Write the data out again exactly, dropping any images it holds.
==== Supplied records ====
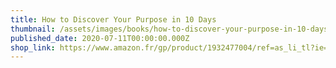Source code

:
 ```yaml
---
title: How to Discover Your Purpose in 10 Days
thumbnail: /assets/images/books/how-to-discover-your-purpose-in-10-days.jpg
published_date: 2020-07-11T00:00:00.000Z
shop_link: https://www.amazon.fr/gp/product/1932477004/ref=as_li_tl?ie=UTF8&camp=1642&creative=6746&creativeASIN=1932477004&linkCode=as2&tag=aliapourvous-21&linkId=86e285ee56fdce5e5980b6f007ea4fbf
---
```

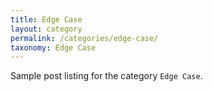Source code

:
 ```yaml
---
title: Edge Case
layout: category
permalink: /categories/edge-case/
taxonomy: Edge Case
---
```


Sample post listing for the category `Edge Case`.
====
## Answer to this task:
Source code

:
 ```yaml
---
title: How to Discover Your Purpose in 10 Days
thumbnail: /assets/images/books/how-to-discover-your-purpose-in-10-days.jpg
published_date: 2020-07-11T00:00:00.000Z
shop_link: https://www.amazon.fr/gp/product/1932477004/ref=as_li_tl?ie=UTF8&camp=1642&creative=6746&creativeASIN=1932477004&linkCode=as2&tag=aliapourvous-21&linkId=86e285ee56fdce5e5980b6f007ea4fbf
---
```

Source code

:
 ```yaml
---
title: Edge Case
layout: category
permalink: /categories/edge-case/
taxonomy: Edge Case
---
```


Sample post listing for the category `Edge Case`.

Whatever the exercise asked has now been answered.